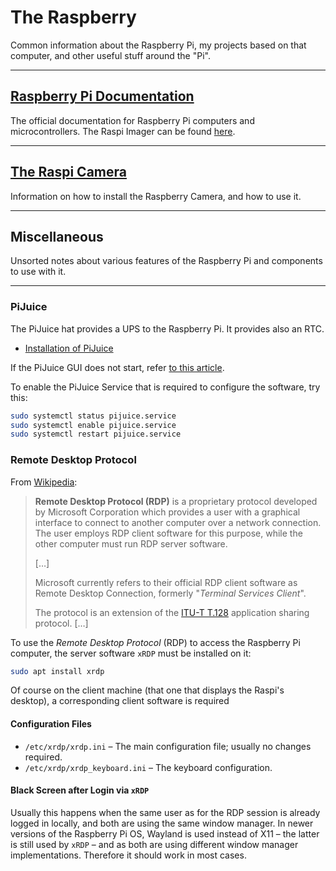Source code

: # The Raspberry

Common information about the Raspberry Pi, my projects based on that computer, and other useful stuff around the "Pi".

---
## [Raspberry Pi Documentation](https://www.raspberrypi.com/documentation/computers/raspberry-pi.html)

The official documentation for Raspberry Pi computers and microcontrollers. The Raspi Imager can be found [here](https://www.raspberrypi.com/software/).

---
## [The Raspi Camera](raspi/CameraStuff.md)

Information on how to install the Raspberry Camera, and how to use it.

---
## Miscellaneous

Unsorted notes about various features of the Raspberry Pi and components to use with it.

---
### PiJuice

The PiJuice hat provides a UPS to the Raspberry Pi. It provides also an RTC.

  - [Installation of PiJuice](https://learn.pi-supply.com/make/pijuice-quick-start-guide-faq/#software-installation)

If the PiJuice GUI does not start, refer [to this article](https://github.com/PiSupply/PiJuice/issues/1000).

To enable the PiJuice Service that is required to configure the software, try this:
```bash
sudo systemctl status pijuice.service
sudo systemctl enable pijuice.service
sudo systemctl restart pijuice.service
```

### Remote Desktop Protocol

From [Wikipedia](https://en.wikipedia.org/wiki/Remote_Desktop_Protocol): 

> **Remote Desktop Protocol (RDP)** is a proprietary protocol developed by Microsoft Corporation which provides a user with a graphical interface to connect to another computer over a network connection. The user employs RDP client software for this purpose, while the other computer must run RDP server software.
>
> […]
>
> Microsoft currently refers to their official RDP client software as Remote Desktop Connection, formerly "*Terminal Services Client*".
>
> The protocol is an extension of the [ITU-T T.128](https://en.wikipedia.org/wiki/T.120) application sharing protocol. […]

To use the *Remote Desktop Protocol* (RDP) to access the Raspberry&nbsp;Pi computer, the server software `xRDP` must be installed on it:
```bash
sudo apt install xrdp
```

Of course on the client machine (that one that displays the Raspi's desktop), a corresponding client software is required

#### Configuration Files

  - `/etc/xrdp/xrdp.ini` – The main configuration file; usually no changes required.
  - `/etc/xrdp/xrdp_keyboard.ini` – The keyboard configuration. 

#### Black Screen after Login via `xRDP`

Usually this happens when the same user as for the RDP session is already logged in locally, and both are using the same window manager. In newer versions of the Raspberry&nbsp;Pi&nbsp;OS, Wayland is used instead of X11 – the latter is still used by `xRDP` – and as both are using different window manager implementations. Therefore it should work in most cases.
━━━━━━
Select and copy every line of the listing with the word "wiki".

From [Wikipedia](https://en.wikipedia.org/wiki/Remote_Desktop_Protocol): 
> The protocol is an extension of the [ITU-T T.128](https://en.wikipedia.org/wiki/T.120) application sharing protocol. […]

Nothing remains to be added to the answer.